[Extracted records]
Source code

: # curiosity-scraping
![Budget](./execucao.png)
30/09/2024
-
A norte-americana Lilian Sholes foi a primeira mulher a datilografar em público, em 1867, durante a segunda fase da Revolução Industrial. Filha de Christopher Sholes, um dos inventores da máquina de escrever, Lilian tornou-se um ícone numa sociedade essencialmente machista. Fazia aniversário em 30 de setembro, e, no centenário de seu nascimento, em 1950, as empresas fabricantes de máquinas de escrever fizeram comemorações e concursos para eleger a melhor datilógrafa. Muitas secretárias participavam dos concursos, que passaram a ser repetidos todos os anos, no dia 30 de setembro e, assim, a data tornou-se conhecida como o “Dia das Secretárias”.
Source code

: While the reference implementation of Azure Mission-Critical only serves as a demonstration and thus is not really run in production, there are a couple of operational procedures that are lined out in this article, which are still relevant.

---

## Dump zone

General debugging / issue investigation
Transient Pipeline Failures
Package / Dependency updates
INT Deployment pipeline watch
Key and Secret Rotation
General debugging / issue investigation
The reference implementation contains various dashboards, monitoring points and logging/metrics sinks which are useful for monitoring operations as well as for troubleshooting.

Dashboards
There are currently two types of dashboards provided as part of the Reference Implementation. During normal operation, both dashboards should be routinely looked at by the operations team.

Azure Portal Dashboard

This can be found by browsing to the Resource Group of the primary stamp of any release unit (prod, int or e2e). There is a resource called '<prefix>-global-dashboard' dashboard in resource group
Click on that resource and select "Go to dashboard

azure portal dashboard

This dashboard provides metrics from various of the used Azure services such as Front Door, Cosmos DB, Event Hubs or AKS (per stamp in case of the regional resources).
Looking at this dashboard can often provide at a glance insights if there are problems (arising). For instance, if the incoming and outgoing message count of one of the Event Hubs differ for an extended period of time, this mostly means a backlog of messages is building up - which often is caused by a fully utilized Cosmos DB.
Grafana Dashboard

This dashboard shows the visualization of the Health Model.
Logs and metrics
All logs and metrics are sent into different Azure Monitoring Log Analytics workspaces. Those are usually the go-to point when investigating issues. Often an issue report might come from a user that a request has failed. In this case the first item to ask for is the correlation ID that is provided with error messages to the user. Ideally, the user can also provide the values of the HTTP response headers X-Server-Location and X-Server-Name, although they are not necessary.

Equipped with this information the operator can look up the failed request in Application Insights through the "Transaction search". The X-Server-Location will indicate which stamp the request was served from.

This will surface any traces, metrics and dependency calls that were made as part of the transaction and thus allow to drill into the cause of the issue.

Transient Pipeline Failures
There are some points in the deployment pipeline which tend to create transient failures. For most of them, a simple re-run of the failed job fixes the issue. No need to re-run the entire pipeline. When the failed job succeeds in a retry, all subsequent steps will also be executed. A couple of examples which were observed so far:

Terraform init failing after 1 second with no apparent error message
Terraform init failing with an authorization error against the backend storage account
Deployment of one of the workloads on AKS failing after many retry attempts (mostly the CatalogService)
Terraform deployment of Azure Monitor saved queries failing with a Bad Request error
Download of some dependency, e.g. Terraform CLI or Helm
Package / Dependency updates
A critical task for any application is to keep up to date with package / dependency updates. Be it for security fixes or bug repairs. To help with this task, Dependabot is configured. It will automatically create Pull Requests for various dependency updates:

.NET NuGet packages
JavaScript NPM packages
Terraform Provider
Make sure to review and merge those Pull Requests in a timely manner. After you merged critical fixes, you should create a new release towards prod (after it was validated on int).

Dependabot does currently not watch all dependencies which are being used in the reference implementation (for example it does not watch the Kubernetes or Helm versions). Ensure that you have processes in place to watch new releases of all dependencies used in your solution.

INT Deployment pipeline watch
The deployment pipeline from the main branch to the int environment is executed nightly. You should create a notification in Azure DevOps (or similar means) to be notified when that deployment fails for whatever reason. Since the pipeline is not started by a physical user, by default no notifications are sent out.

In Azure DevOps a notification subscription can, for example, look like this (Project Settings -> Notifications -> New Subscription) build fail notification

Problem details
Copy the lines above exactly. Start with the line containing "Terraform deployment of", end with the line containing "Dependabot does currently", and include both.

Exercise response
Terraform deployment of Azure Monitor saved queries failing with a Bad Request error
Download of some dependency, e.g. Terraform CLI or Helm
Package / Dependency updates
A critical task for any application is to keep up to date with package / dependency updates. Be it for security fixes or bug repairs. To help with this task, Dependabot is configured. It will automatically create Pull Requests for various dependency updates:

.NET NuGet packages
JavaScript NPM packages
Terraform Provider
Make sure to review and merge those Pull Requests in a timely manner. After you merged critical fixes, you should create a new release towards prod (after it was validated on int).

Dependabot does currently not watch all dependencies which are being used in the reference implementation (for example it does not watch the Kubernetes or Helm versions). Ensure that you have processes in place to watch new releases of all dependencies used in your solution.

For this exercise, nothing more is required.